Arithmetic counts as a theory of L because it is “closed under logical consequence”, which means that any sentence of L that is entailed by the sentences in arithmetic is in arithmetic. Arithmetic contains all its logical consequences; that’s what makes it a “theory”.

Now a theory T in language L is decidable when there is an algorithm for deciding whether any given sentence of L is a theorem (member) of the theory. So a theory T in L is decidable when there is some algorithm that when fed a sentence S of L will tell you in a finite number of steps whether or not S is in T.

Roughly put, a theory T is axiomatizable just in case everything in T is a logical consequence of some nice subset of T. The nice subset of T generates, so to speak, everything in T (just like how the central Euclidean claims generate all the truths of plane geometry). The member sentences of the nice subset are axioms of T.

The subset could be infinite! But even so it has to be nice. That means: there has to be an algorithm that when fed a sentence of L will tell you in a finite number of steps whether or not the sentence is one of the axioms. That is, the set of axioms has to be decidable.

The famous consequence of Gödel’s first incompleteness theorem is that arithmetic isn’t axiomatizable. This is surprising! You’d think it wouldn’t be that hard to write down a nice set of axioms (say, the Peano axioms) for generating all the truths of arithmetic.

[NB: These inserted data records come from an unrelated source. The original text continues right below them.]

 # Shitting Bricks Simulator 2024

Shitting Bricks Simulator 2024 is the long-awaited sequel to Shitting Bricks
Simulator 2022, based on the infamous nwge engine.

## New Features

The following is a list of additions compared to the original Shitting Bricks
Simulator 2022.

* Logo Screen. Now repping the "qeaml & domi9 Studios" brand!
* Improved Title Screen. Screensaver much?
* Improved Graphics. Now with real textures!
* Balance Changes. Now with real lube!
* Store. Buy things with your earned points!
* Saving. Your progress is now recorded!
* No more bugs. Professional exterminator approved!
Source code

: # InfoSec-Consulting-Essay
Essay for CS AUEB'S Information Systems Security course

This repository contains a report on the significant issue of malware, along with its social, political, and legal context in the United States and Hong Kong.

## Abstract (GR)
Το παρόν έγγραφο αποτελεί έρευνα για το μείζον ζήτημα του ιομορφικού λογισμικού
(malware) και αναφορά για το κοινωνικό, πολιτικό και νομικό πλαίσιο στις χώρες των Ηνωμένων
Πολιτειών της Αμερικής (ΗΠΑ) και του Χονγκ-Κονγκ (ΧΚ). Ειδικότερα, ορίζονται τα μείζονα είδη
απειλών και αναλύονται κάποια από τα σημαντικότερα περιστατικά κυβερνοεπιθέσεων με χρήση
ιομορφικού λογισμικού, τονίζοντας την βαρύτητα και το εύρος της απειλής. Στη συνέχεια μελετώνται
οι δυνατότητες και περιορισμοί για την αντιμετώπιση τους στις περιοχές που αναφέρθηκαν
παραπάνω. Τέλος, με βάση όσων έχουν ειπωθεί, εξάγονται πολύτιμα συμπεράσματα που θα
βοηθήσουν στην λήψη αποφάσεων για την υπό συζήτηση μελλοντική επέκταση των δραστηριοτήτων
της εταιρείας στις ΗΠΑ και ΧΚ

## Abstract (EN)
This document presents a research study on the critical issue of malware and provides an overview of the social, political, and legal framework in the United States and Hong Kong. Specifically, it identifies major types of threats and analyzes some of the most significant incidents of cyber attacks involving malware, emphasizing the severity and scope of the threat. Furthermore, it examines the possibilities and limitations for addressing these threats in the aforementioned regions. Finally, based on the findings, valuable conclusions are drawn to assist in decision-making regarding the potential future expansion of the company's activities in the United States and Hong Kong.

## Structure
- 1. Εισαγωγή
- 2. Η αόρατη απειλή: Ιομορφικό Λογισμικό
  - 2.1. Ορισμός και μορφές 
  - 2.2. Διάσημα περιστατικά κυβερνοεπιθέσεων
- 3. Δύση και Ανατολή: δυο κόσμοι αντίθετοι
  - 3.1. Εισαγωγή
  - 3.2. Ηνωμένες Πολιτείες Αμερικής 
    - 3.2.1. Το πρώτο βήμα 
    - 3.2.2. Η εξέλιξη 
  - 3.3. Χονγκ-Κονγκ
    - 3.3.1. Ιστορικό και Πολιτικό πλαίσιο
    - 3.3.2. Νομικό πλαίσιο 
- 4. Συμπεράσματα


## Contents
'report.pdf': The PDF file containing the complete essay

But it can’t be done.

Now suppose we add second-order quantifiers and variables to L. Now let arithmetic* be the set of first-order and second-order sentences of L that are true under N. Arithmetic* contains everything in arithmetic plus some more arithmetic truths (the second-order ones).

The cool thing, in my opinion, is that arithmetic* is axiomatizable. You can write down one long sentence that generates, through logical consequence, everything in arithmetic*. So when you hear someone say ‘Gödel famously showed that arithmetic isn’t axiomatizable’, you should say to them ‘Wait a damn minute buddy. First-order arithmetic isn’t axiomatizable, but second-order arithmetic is’. So you can write down just one relatively simple sentence that generates all the (first-order) truths of arithmetic—-but it will generate a whole bunch of other arithmetic truths as well, the second-order ones.

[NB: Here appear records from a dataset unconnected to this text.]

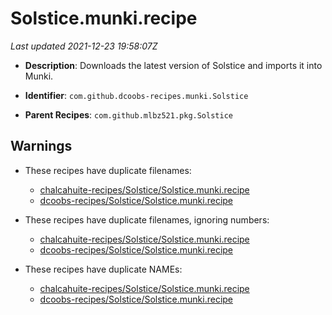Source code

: # Solstice.munki.recipe

_Last updated 2021-12-23 19:58:07Z_

- **Description**: Downloads the latest version of Solstice and imports it into Munki.

- **Identifier**: `com.github.dcoobs-recipes.munki.Solstice`

- **Parent Recipes**: `com.github.mlbz521.pkg.Solstice`

## Warnings

- These recipes have duplicate filenames:
    - [chalcahuite-recipes/Solstice/Solstice.munki.recipe](/autopkg-dupe-tracker/chalcahuite-recipes/Solstice/Solstice.munki.recipe)
    - [dcoobs-recipes/Solstice/Solstice.munki.recipe](/autopkg-dupe-tracker/dcoobs-recipes/Solstice/Solstice.munki.recipe)

- These recipes have duplicate filenames, ignoring numbers:
    - [chalcahuite-recipes/Solstice/Solstice.munki.recipe](/autopkg-dupe-tracker/chalcahuite-recipes/Solstice/Solstice.munki.recipe)
    - [dcoobs-recipes/Solstice/Solstice.munki.recipe](/autopkg-dupe-tracker/dcoobs-recipes/Solstice/Solstice.munki.recipe)

- These recipes have duplicate NAMEs:
    - [chalcahuite-recipes/Solstice/Solstice.munki.recipe](/autopkg-dupe-tracker/chalcahuite-recipes/Solstice/Solstice.munki.recipe)
    - [dcoobs-recipes/Solstice/Solstice.munki.recipe](/autopkg-dupe-tracker/dcoobs-recipes/Solstice/Solstice.munki.recipe)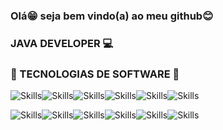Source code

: ### Olá😁 seja  bem vindo(a) ao meu github😊
### JAVA DEVELOPER 💻

### 🔗 TECNOLOGIAS DE SOFTWARE 🔗

![Skills](https://img.shields.io/badge/JavaScript-F7DF1E?style=for-the-badge&logo=javascript&logoColor=black)![Skills](https://img.shields.io/badge/Python-3776AB?style=for-the-badge&logo=python&logoColor=white)![Skills](https://img.shields.io/badge/Java-ED8B00?style=for-the-badge&logo=openjdk&logoColor=white)![Skills](https://img.shields.io/badge/TypeScript-007ACC?style=for-the-badge&logo=typescript&logoColor=white)![Skills](https://img.shields.io/badge/MySQL-005C84?style=for-the-badge&logo=mysql&logoColor=white)![Skills](https://img.shields.io/badge/PostgreSQL-316192?style=for-the-badge&logo=postgresql&logoColor=white)


![Skills](https://img.shields.io/badge/Spring-6DB33F?style=for-the-badge&logo=spring&logoColor=white)![Skills](https://img.shields.io/badge/React-20232A?style=for-the-badge&logo=react&logoColor=61DAFB)![Skills](https://img.shields.io/badge/Tailwind_CSS-38B2AC?style=for-the-badge&logo=tailwind-css&logoColor=white)![Skills](https://img.shields.io/badge/HTML5-E34F26?style=for-the-badge&logo=html5&logoColor=white)![Skills](https://img.shields.io/badge/CSS3-1572B6?style=for-the-badge&logo=css3&logoColor=white)![Skills](https://img.shields.io/badge/Angular-DD0031?style=for-the-badge&logo=angular&logoColor=white)
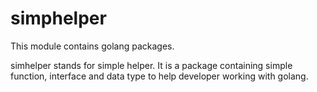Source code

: # simphelper
This module contains golang packages.

simhelper stands for simple helper. It is a package containing simple function, interface and data type to help developer working with golang.


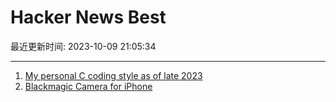 # Hacker News Best

最近更新时间: 2023-10-09 21:05:34

--- 
1. [My personal C coding style as of late 2023](https://nullprogram.com/blog/2023/10/08/) 
2. [Blackmagic Camera for iPhone](https://www.blackmagicdesign.com/products/blackmagiccamera)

I take it that not that many non-logicians and non-philosophers of logic are aware of that result. Hopefully I’m right about it and as a consequence this blog entry is worthwhile.

But now we come to my question: why is it thought to be such a big honking deal that arithmetic isn’t axiomatizable? I take it that people who know about these things think the second-order axiomatization is not terribly significant. But why?

I guess some people are allergic to second-order logic, but I don’t know anything about that issue. What if you think second-order logic is a-okay?

Is the problem connected to this: whereas there is an algorithm that when fed a first-order sentence S of L that’s logically true, will tell you in a finite number of steps that S is indeed logically true, but there is no algorithm that when fed a second-order sentence S of L that’s logically true, will tell you in a finite number of steps that S is indeed logically true? If so, why does that matter so much?

June 28, 2007

Reasoner 1(3)

The third issue of the Reasoner just hit the e-stands. Here's the TOC:

"Pierre May be Ignorant but He's Not Irrational"
Jesse Steinberg (UC-Riverside)

"Free Will and Lucky Decisions"
Gerald Harrison (University of Bath)

"United States v. Shonubi: Statistical Evidence and 'The Same Course of Conduct' Rule"
Amit Pundik (Law, University of Oxford)

"Williamson on Counterpossibles"
Brit Brogaard (University of Missouri)
Joe Salerno (St Louis University)

"Mathematical Blogging"
David Cornfield (Max Planck Institute, Tübingen)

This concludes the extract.